When my sister was diagnosed with cancer, I did not know much about hospice. At 23, I had never been exposed to something that required any further knowledge. So, what I thought I knew was that it was where people too sick for a cure went to die with dignity. I was naive and simple, but before this experience I did not know any different.

When she was diagnosed, the doctors seemed to have it all planned out. Take 12 rounds of chemotherapy and her life would go on and she would be no different than anyone else. It was obviously scary because anything that you hear after “you have cancer” or “your loved one has cancer” usually is. But it seemed that this would just be a footnote in her story. Not a chapter that didn’t seem to want to end.

Sadly, the ABVD chemotherapy regimen didn’t work and neither did the DHAP that followed. In fact, both came with complications that made things significantly worse. So, in late March of 2015, I sat down for a consult to discuss if it was that time. Time to say enough, discontinue treatment and move into the next phase of care: hospice care.

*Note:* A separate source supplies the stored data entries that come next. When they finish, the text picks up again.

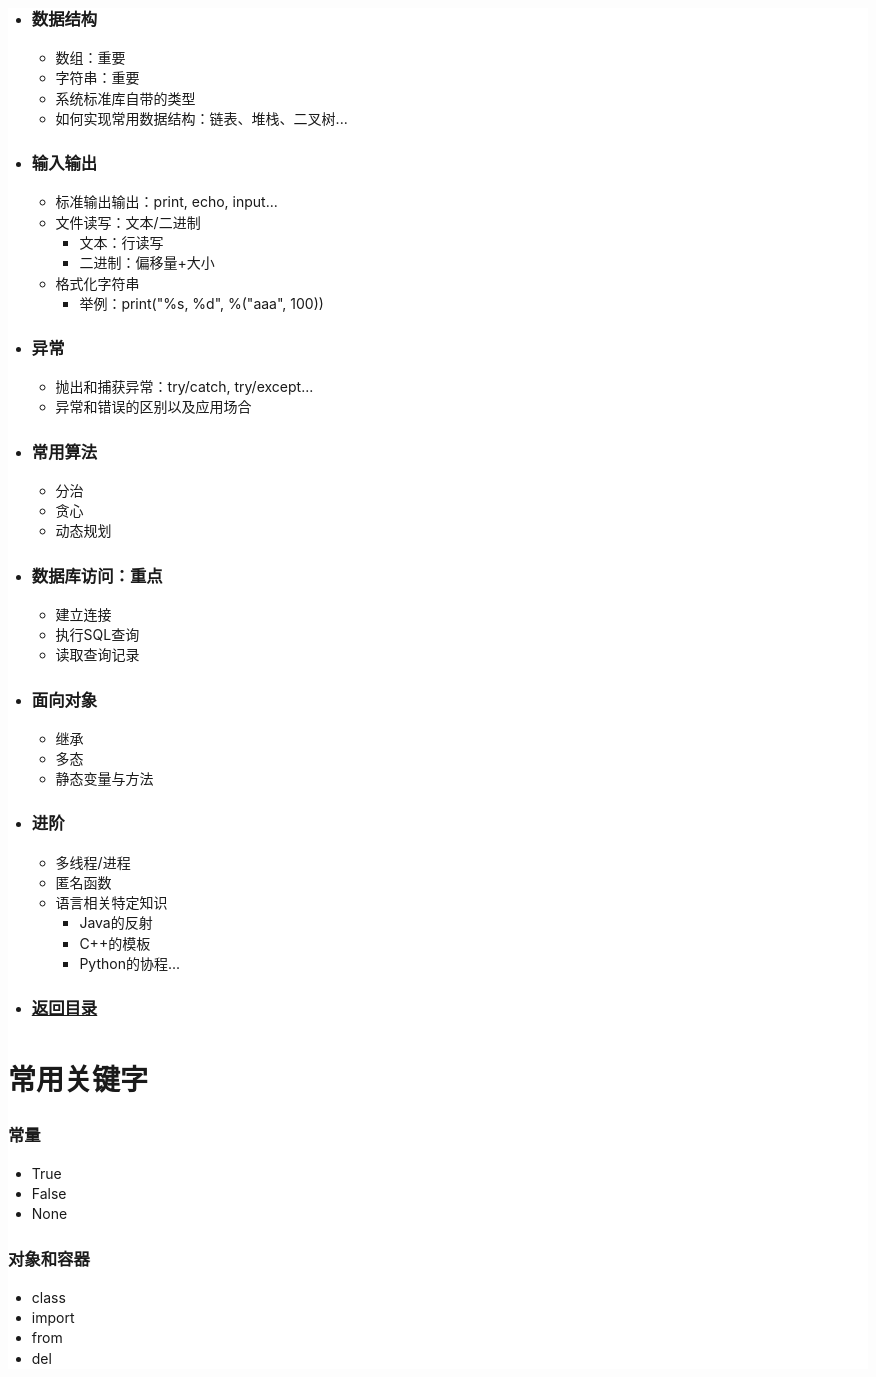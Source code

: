 - ### 数据结构
  - 数组：重要
  - 字符串：重要
  - 系统标准库自带的类型
  - 如何实现常用数据结构：链表、堆栈、二叉树...

- ### 输入输出
  - 标准输出输出：print, echo, input...
  - 文件读写：文本/二进制
    - 文本：行读写
    - 二进制：偏移量+大小
  - 格式化字符串
    - 举例：print("%s, %d", %("aaa", 100))

- ### 异常
  - 抛出和捕获异常：try/catch, try/except...
  - 异常和错误的区别以及应用场合

- ### 常用算法
  - 分治
  - 贪心
  - 动态规划

- ### 数据库访问：重点
  - 建立连接
  - 执行SQL查询
  - 读取查询记录

- ### 面向对象
  - 继承
  - 多态
  - 静态变量与方法

- ### 进阶
  - 多线程/进程
  - 匿名函数
  - 语言相关特定知识
    - Java的反射
    - C++的模板
    - Python的协程...


* ### [返回目录](#目录)




# 常用关键字

### 常量
- True
- False
- None


### 对象和容器
- class
- import
- from
- del

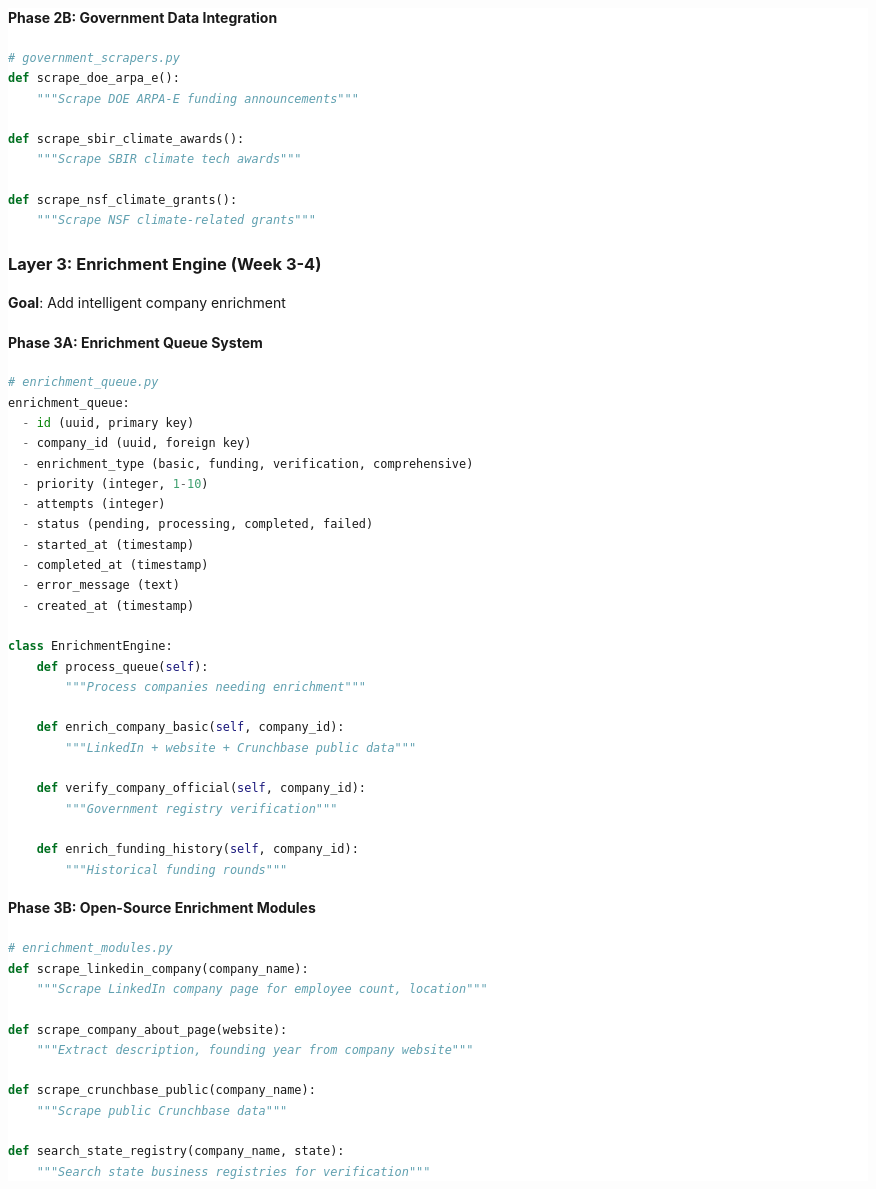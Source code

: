 #### Phase 2B: Government Data Integration
```python
# government_scrapers.py
def scrape_doe_arpa_e():
    """Scrape DOE ARPA-E funding announcements"""
    
def scrape_sbir_climate_awards():
    """Scrape SBIR climate tech awards"""
    
def scrape_nsf_climate_grants():
    """Scrape NSF climate-related grants"""
```

### Layer 3: Enrichment Engine (Week 3-4)
**Goal**: Add intelligent company enrichment

#### Phase 3A: Enrichment Queue System
```python
# enrichment_queue.py
enrichment_queue:
  - id (uuid, primary key)
  - company_id (uuid, foreign key)
  - enrichment_type (basic, funding, verification, comprehensive)
  - priority (integer, 1-10)
  - attempts (integer)
  - status (pending, processing, completed, failed)
  - started_at (timestamp)
  - completed_at (timestamp)
  - error_message (text)
  - created_at (timestamp)

class EnrichmentEngine:
    def process_queue(self):
        """Process companies needing enrichment"""
        
    def enrich_company_basic(self, company_id):
        """LinkedIn + website + Crunchbase public data"""
        
    def verify_company_official(self, company_id):
        """Government registry verification"""
        
    def enrich_funding_history(self, company_id):
        """Historical funding rounds"""
```

#### Phase 3B: Open-Source Enrichment Modules
```python
# enrichment_modules.py
def scrape_linkedin_company(company_name):
    """Scrape LinkedIn company page for employee count, location"""
    
def scrape_company_about_page(website):
    """Extract description, founding year from company website"""
    
def scrape_crunchbase_public(company_name):
    """Scrape public Crunchbase data"""
    
def search_state_registry(company_name, state):
    """Search state business registries for verification"""
```

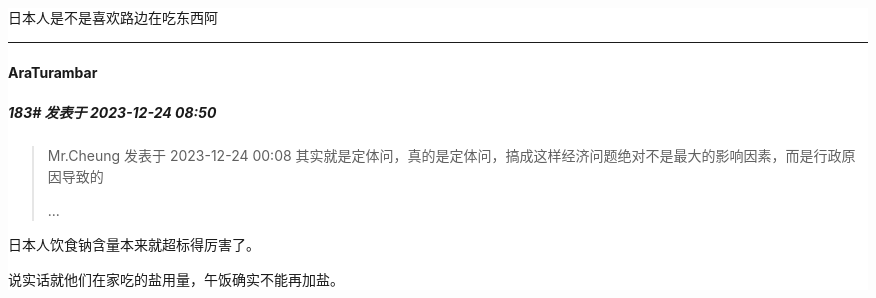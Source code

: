 日本人是不是喜欢路边在吃东西阿


*****

####  AraTurambar  
##### 183#       发表于 2023-12-24 08:50

<blockquote>Mr.Cheung 发表于 2023-12-24 00:08
其实就是定体问，真的是定体问，搞成这样经济问题绝对不是最大的影响因素，而是行政原因导致的

 ...</blockquote>
日本人饮食钠含量本来就超标得厉害了。

说实话就他们在家吃的盐用量，午饭确实不能再加盐。

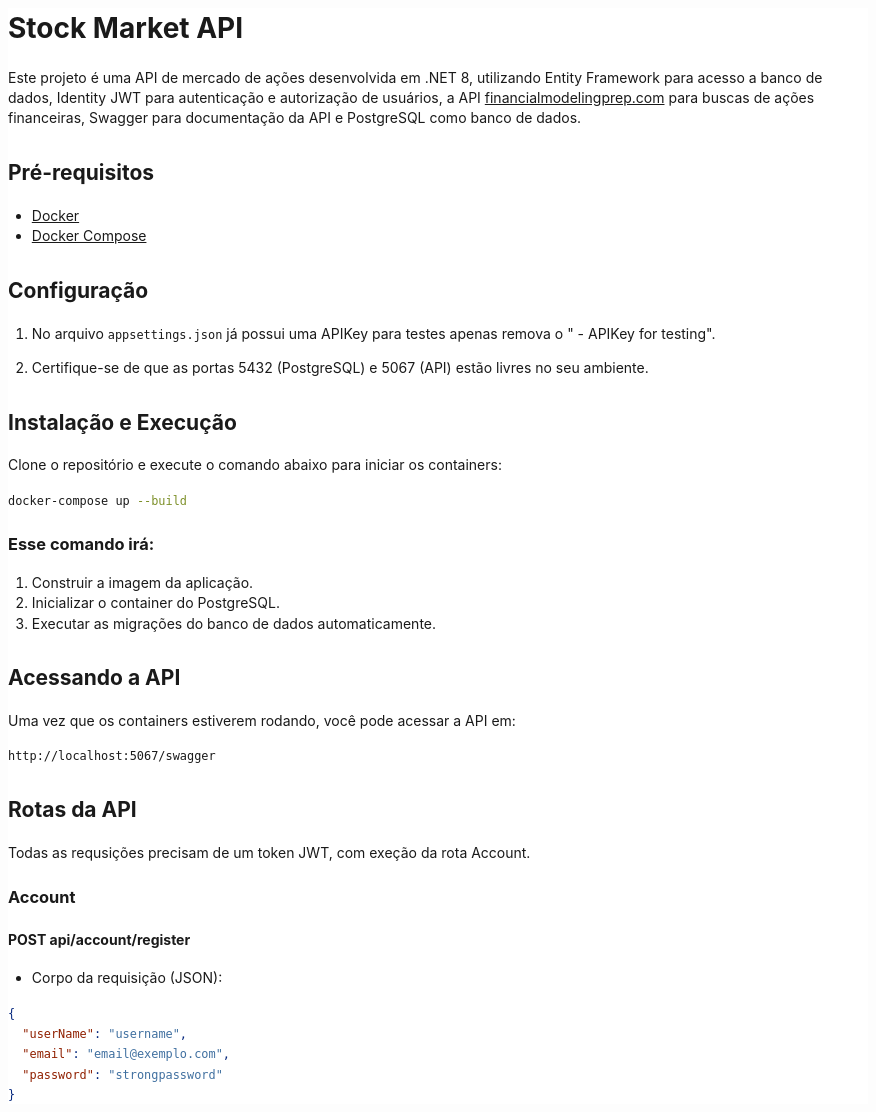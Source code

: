 # Stock Market API

Este projeto é uma API de mercado de ações desenvolvida em .NET 8, utilizando Entity Framework para acesso a banco de dados, Identity JWT para autenticação e autorização de usuários, a API [financialmodelingprep.com](https://site.financialmodelingprep.com/) para buscas de ações financeiras, Swagger para documentação da API e PostgreSQL como banco de dados.

## Pré-requisitos

- [Docker](https://www.docker.com/products/docker-desktop)
- [Docker Compose](https://docs.docker.com/compose/install/)

## Configuração

1. No arquivo `appsettings.json` já possui uma APIKey para testes apenas remova o " - APIKey for testing".

2. Certifique-se de que as portas 5432 (PostgreSQL) e 5067 (API) estão livres no seu ambiente.

## Instalação e Execução

Clone o repositório e execute o comando abaixo para iniciar os containers:

```bash
docker-compose up --build
```

### Esse comando irá:

1. Construir a imagem da aplicação.
2. Inicializar o container do PostgreSQL.
3. Executar as migrações do banco de dados automaticamente.

## Acessando a API

Uma vez que os containers estiverem rodando, você pode acessar a API em:

```bash
http://localhost:5067/swagger
```

## Rotas da API

Todas as requsições precisam de um token JWT, com exeção da rota Account.

### Account

#### POST api/account/register

- Corpo da requisição (JSON):

```json
{
  "userName": "username",
  "email": "email@exemplo.com",
  "password": "strongpassword"
}
```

My sister was unable to choose this for herself for a multitude of reason. But sitting in a room down the hall from her, less that two weeks after her 28th birthday, discussing the end to her life was beyond difficult. To date, it is still one of the hardest conversations that I have had with medical professionals in regards to her care. Even though it was reality, looking back on it now it still seems to surreal to me.

We were lucky enough to have palliative/hospice a part of her team when she reached this place in her care. I was never more grateful for that than I was in that moment. Because in a moment of pure vulnerability, I wasn’t sitting amongst strangers. I was surrounded by knowledgeable, compassionate nurses and physicians whom I trusted. These people had shared in the same goals with us from her diagnosis.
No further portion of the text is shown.